LUNAR MISSIONS AFTER APOLLO 11After Apollo 11, NASA sent six more flights to the Moon-Apollo missions 12 through 17. Only Apollo 13 failed to make a lunar landing-an accident en route to the Moon forced the crew to abandon the mission and return to Earth after reaching lunar orbit. The last flight, Apollo 17, occurred in December 1972.
Over these more than three years, the missions after Apollo 11 conducted increasingly sophisticated studies of the Moon, yielding new scientific insights into the evolution of our celestial neighbor. Each mission explored new areas of the lunar surface and left behind nuclear-powered scientific instruments that continued to send data back to Earth years after the last astronaut left the Moon. And beginning with Apollo 15, astronauts conducted their explorations with the aid of a Moon car--a Lunar Roving Vehicle--that allowed them to travel and work miles away from their Lunar Module.

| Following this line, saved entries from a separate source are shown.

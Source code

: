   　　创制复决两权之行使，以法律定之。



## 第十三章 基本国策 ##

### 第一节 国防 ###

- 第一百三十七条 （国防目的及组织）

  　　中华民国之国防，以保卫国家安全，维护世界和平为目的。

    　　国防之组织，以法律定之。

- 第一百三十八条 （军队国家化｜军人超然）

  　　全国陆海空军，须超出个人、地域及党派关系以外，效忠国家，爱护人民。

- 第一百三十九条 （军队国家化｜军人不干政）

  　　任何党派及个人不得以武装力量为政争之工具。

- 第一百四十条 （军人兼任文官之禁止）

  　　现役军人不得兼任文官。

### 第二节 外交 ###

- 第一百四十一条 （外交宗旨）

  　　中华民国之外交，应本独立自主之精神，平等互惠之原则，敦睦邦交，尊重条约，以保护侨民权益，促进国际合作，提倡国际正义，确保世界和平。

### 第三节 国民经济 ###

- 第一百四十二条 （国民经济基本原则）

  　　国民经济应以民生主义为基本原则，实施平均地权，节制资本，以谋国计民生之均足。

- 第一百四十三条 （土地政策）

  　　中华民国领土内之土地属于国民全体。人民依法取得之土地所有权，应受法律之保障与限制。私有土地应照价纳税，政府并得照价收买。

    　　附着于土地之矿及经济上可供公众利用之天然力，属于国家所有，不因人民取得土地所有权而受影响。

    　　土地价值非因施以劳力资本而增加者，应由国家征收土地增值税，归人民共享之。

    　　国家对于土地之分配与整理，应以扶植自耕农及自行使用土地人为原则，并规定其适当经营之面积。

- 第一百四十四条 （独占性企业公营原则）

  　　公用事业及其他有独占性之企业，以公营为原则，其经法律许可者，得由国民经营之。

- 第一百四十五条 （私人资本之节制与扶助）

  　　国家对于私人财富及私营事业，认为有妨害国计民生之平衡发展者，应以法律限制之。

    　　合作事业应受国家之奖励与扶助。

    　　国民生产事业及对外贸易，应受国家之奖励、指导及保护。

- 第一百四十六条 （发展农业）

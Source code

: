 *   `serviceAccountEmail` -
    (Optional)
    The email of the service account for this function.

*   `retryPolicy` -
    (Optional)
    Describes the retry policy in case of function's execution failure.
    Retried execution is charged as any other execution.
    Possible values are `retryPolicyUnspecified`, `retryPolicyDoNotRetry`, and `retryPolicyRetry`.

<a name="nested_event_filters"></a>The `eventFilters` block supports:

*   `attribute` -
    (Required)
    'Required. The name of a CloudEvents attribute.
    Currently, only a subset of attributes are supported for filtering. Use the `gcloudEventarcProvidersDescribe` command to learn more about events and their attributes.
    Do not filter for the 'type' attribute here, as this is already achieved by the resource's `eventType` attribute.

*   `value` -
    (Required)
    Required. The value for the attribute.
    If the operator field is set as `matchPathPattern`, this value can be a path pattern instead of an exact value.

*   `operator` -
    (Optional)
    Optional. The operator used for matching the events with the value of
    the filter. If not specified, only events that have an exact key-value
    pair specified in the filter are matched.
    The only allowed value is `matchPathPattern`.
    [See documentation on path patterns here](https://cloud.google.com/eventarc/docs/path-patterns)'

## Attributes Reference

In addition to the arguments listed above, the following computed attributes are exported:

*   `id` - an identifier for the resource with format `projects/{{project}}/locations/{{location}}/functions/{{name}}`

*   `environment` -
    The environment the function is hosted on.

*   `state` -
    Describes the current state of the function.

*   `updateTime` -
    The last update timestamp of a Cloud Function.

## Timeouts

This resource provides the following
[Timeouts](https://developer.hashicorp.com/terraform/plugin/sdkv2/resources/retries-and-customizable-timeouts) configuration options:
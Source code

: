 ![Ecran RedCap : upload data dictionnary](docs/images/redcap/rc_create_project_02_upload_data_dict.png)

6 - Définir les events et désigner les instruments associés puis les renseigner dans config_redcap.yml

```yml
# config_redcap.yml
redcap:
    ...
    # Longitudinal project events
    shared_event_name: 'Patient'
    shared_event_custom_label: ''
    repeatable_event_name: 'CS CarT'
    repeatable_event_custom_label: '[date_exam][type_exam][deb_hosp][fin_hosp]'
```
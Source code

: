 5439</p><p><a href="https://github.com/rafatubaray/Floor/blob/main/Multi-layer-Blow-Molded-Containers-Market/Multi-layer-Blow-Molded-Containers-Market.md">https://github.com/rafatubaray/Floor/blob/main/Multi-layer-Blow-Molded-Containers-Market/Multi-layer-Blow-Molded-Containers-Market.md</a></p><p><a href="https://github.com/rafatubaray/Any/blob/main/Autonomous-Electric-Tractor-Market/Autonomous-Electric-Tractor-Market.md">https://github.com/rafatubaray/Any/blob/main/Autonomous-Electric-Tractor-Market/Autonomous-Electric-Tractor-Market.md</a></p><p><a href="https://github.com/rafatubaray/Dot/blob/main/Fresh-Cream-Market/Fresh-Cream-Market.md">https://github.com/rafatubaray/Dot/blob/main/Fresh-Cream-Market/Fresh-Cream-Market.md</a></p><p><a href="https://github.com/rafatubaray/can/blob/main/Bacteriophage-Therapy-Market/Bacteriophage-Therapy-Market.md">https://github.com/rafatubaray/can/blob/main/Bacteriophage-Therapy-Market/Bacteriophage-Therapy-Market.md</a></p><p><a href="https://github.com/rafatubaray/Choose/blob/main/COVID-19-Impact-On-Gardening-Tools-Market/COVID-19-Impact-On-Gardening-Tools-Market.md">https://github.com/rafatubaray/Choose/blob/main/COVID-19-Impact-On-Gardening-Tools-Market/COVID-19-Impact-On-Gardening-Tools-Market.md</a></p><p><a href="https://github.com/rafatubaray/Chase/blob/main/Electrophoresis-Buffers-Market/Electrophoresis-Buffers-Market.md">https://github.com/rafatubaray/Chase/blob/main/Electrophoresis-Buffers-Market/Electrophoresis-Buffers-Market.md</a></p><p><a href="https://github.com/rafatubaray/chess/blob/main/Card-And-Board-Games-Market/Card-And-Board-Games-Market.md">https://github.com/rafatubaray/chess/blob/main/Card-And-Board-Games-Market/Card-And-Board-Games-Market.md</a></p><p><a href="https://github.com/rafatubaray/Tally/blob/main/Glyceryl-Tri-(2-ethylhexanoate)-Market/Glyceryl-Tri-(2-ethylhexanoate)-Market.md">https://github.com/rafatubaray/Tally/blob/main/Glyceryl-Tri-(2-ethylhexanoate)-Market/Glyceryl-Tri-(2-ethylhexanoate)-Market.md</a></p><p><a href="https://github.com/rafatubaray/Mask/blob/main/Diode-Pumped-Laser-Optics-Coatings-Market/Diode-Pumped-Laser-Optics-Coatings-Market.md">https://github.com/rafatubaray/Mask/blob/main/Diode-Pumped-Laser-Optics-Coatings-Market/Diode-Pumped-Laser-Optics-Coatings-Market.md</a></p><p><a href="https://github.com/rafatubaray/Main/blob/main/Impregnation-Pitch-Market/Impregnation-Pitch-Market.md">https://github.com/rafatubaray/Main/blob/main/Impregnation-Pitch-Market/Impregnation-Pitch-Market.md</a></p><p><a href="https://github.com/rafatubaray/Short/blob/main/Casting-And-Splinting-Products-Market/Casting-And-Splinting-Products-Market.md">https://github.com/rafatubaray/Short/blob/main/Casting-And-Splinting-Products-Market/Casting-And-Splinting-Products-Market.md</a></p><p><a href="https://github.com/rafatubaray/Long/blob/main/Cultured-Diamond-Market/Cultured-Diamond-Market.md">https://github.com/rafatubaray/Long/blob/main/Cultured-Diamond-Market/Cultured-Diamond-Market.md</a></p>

But despite these remarkable exploits of discovery and the drama of Apollo 13's near-disaster the nation gradually lost interest in a program of lunar exploration. With Apollo 11, we had fulfilled President Kennedy's 1961 challenge and bested the Soviet Union in achieving a historic feat of exploration. By the mid-1970s the marvels of Apollo--the Saturn V rockets and the spacecraft--were set aside and the national expertise that made them possible was redirected. A successful space program now had to find a new purpose in a new era.